The Region includes over ten towns and settlements of distinctive character lined along the naturally complex coast of the Bay, separated by areas of cultivated land or ancient rocky landscape.
Risan, the former centre of Illyrian and Hellenistic culture in this region, has preserved remains of the Illyrian-Hellenistic hill-fort of Gradina, the Roman town of Rhizon, including a Roman villa with mosaics (2nd C. AD), and of the former Turkish town.
From the 6th century A.D. Kotor is the leading town and the main administrative and political centre of the Bay. Kotor is remarkable for its long continuity of history. The original, urban area is encircled by walls, a unique example of urban fortification on the Adriatic. More than thirty churches have been preserved or have existed in the old town. Six of them, from the Romanesque period, are of particular historical value: St. Tryphon’s Cathedral (1166), St. Luke’s (1195), St. Anne’s (12th-13th C.), St. Mary Collegiate (1221), St. Paul’s (1263) and St. Michael’s (6th-14th C.). The town also boasts numerous palaces of old noble families and public buildings. The town had its Statute back in 1301. Artistic and other trades flourished, especially during the Middle Ages, each featuring many workshops. Valuable artefacts and documents, including the oldest books of Kotor’s notaries from 1326, are kept in the museums, churches and archives, notably the Maritime Museum of Montenegro and the Historical Archive of Kotor.
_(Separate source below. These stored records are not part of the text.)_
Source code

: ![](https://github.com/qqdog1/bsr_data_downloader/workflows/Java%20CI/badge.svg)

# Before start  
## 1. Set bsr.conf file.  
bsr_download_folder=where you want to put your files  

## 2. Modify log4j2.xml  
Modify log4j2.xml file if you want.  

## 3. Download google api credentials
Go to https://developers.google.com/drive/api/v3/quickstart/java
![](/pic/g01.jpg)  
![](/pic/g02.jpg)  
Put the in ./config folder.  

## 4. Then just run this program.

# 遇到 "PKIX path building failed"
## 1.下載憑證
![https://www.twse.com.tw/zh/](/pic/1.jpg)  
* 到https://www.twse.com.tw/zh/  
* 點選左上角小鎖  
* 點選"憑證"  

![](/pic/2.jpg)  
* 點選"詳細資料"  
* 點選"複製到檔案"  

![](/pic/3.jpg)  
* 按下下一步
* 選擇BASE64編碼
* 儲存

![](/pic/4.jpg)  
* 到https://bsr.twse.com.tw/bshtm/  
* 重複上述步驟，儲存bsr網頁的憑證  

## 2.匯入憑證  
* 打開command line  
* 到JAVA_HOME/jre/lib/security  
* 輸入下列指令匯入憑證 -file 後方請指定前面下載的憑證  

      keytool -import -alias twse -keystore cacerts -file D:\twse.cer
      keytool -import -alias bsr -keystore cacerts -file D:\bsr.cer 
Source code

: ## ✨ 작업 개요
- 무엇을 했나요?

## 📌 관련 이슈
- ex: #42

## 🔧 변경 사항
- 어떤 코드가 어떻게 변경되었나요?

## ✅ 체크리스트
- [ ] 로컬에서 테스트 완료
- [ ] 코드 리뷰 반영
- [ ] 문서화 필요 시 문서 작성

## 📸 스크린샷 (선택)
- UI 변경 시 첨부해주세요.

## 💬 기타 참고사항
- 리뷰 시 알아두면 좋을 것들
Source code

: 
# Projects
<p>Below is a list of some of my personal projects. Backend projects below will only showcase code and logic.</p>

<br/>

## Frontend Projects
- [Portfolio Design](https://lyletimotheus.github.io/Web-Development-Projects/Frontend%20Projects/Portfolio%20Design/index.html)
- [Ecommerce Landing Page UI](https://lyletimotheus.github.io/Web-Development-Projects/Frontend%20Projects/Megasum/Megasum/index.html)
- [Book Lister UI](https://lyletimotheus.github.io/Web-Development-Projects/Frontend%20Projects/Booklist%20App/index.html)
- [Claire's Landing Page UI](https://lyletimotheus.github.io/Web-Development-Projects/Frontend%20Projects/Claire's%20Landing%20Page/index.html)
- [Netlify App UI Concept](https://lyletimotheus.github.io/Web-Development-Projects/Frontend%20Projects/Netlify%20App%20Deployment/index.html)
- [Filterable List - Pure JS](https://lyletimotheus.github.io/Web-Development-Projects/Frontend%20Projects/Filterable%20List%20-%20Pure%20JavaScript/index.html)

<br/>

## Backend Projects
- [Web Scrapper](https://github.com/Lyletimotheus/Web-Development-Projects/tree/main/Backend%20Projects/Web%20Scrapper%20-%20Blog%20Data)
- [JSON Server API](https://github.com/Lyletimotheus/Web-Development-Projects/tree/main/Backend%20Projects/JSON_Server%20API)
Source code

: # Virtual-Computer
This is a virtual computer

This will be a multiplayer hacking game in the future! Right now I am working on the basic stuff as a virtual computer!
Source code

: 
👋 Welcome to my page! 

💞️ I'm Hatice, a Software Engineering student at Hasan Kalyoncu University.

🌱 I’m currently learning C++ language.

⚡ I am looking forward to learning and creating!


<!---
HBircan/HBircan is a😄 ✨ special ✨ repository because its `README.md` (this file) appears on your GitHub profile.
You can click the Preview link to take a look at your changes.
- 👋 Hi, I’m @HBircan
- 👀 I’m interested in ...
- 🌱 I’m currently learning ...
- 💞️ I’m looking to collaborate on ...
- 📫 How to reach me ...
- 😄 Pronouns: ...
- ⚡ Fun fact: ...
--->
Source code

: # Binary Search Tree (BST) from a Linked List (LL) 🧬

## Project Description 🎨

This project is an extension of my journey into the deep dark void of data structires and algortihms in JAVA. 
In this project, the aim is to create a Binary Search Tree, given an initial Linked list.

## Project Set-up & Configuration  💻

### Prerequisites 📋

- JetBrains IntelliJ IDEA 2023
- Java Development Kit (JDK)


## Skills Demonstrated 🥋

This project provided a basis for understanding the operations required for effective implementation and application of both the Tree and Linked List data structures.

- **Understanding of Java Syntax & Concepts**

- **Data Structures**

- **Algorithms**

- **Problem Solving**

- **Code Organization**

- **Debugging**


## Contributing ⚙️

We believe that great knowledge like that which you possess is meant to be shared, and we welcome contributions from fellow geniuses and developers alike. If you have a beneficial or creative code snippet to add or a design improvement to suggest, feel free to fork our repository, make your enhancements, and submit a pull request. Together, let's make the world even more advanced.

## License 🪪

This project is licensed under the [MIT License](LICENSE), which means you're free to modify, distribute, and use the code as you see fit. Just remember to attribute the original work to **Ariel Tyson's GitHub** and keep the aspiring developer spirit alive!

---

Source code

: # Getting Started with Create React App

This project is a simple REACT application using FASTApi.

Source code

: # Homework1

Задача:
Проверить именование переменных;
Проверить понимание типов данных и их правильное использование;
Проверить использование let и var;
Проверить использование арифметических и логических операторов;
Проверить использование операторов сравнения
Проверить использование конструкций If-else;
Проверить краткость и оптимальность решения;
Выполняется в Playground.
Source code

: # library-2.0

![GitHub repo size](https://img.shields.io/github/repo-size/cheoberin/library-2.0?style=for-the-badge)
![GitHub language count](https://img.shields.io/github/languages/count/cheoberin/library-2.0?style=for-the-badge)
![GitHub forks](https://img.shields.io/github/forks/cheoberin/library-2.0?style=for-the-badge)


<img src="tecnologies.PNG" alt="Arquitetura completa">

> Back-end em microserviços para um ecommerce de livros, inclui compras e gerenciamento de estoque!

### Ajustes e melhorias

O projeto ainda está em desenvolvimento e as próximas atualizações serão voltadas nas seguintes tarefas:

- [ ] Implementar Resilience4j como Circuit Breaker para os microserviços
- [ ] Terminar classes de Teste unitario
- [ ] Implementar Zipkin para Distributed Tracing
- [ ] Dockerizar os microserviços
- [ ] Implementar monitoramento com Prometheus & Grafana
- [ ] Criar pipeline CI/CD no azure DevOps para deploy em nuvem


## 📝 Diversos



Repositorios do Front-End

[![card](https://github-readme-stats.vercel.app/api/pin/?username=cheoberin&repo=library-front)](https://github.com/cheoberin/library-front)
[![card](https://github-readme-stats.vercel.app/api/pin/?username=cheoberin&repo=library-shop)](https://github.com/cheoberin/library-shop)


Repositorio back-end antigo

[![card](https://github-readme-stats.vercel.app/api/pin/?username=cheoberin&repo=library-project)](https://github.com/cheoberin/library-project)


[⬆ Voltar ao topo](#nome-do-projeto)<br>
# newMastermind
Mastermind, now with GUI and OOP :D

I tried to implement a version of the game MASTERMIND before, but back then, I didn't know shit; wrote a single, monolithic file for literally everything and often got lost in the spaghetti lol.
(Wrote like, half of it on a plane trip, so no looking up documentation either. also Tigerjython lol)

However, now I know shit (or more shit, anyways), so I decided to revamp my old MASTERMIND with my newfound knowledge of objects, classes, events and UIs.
During the 17th and 18th centuries, the neighbouring coastal settlements of Perast, Dobrota, Prčanj and Stoliv came to prominence, remaining nevertheless strongly linked to Kotor. The secular architecture of baroque palaces is prevalent in these settlements.
Perast is distinctive for its baroque churches and palaces, and two islands situated off its seafront: the natural island of St. George, with a Benedictine abbey (9th c.); and Our Lady of the Rock, a man-made island, built by depositing stones and scuttling old ships filled with stones around a small crag.
In addition to its exceptional natural setting, architectural treasures and moveable heritage, the Bay of Boka Kotorska has rich layers of immaterial heritage (the Boka Navy dance, the “Fašinada”, legends, etc.), which all together make it a cultural landscape of outstanding and universal value.